____ The data

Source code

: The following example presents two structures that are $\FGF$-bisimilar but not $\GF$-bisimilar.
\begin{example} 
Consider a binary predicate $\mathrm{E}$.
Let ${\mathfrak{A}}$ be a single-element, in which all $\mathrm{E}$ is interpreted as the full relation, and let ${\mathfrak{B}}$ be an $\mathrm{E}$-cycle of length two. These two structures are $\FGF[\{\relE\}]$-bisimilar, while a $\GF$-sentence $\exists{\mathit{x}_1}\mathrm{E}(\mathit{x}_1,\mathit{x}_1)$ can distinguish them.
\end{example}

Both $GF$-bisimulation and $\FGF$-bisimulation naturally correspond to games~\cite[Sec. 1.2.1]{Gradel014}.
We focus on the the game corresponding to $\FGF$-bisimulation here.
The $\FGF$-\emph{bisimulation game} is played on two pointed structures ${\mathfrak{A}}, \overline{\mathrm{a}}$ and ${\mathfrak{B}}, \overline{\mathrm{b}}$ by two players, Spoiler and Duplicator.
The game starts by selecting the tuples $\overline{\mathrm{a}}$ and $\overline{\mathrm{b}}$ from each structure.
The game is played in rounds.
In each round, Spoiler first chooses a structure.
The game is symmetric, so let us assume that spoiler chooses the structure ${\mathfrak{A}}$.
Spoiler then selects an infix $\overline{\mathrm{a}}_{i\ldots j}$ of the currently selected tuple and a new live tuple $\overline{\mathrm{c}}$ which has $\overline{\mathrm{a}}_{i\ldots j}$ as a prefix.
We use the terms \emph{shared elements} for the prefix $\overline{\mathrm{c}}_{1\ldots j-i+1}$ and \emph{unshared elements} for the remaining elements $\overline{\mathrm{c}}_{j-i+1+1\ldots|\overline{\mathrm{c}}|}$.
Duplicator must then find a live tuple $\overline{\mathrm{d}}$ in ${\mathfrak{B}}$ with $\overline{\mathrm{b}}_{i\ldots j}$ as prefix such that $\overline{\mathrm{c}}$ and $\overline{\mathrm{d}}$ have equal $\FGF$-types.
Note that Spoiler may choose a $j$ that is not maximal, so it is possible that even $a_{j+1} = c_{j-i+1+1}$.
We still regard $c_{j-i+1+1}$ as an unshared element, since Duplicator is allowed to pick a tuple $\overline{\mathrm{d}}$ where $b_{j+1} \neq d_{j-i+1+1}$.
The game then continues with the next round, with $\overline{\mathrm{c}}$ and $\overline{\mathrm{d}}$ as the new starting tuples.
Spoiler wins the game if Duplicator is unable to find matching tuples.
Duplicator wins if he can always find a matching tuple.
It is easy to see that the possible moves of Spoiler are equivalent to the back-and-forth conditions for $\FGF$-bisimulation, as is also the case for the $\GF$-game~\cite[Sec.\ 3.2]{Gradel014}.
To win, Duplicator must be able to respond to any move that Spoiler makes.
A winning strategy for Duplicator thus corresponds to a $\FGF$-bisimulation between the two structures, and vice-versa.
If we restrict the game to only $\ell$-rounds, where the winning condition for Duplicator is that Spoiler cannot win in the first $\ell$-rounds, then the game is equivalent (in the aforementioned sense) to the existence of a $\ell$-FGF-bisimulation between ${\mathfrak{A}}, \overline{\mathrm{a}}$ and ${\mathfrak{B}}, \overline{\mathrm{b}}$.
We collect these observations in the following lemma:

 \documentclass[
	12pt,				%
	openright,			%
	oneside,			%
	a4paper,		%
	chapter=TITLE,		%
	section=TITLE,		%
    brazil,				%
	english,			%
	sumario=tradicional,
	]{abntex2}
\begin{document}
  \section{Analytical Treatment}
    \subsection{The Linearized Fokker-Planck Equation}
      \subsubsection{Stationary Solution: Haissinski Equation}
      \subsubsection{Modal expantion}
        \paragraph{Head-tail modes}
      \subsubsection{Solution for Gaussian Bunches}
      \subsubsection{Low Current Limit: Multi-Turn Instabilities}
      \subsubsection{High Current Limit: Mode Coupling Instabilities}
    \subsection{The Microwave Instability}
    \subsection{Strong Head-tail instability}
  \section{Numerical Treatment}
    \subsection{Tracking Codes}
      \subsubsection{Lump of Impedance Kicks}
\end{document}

________

▸ Your task:
The lines to copy run from the start of the records above through the line holding "We focus on"; give them exactly, both ends included, and nothing else.

▸ Solution to this task:
Source code

: The following example presents two structures that are $\FGF$-bisimilar but not $\GF$-bisimilar.
\begin{example} 
Consider a binary predicate $\mathrm{E}$.
Let ${\mathfrak{A}}$ be a single-element, in which all $\mathrm{E}$ is interpreted as the full relation, and let ${\mathfrak{B}}$ be an $\mathrm{E}$-cycle of length two. These two structures are $\FGF[\{\relE\}]$-bisimilar, while a $\GF$-sentence $\exists{\mathit{x}_1}\mathrm{E}(\mathit{x}_1,\mathit{x}_1)$ can distinguish them.
\end{example}

Both $GF$-bisimulation and $\FGF$-bisimulation naturally correspond to games~\cite[Sec. 1.2.1]{Gradel014}.
We focus on the the game corresponding to $\FGF$-bisimulation here.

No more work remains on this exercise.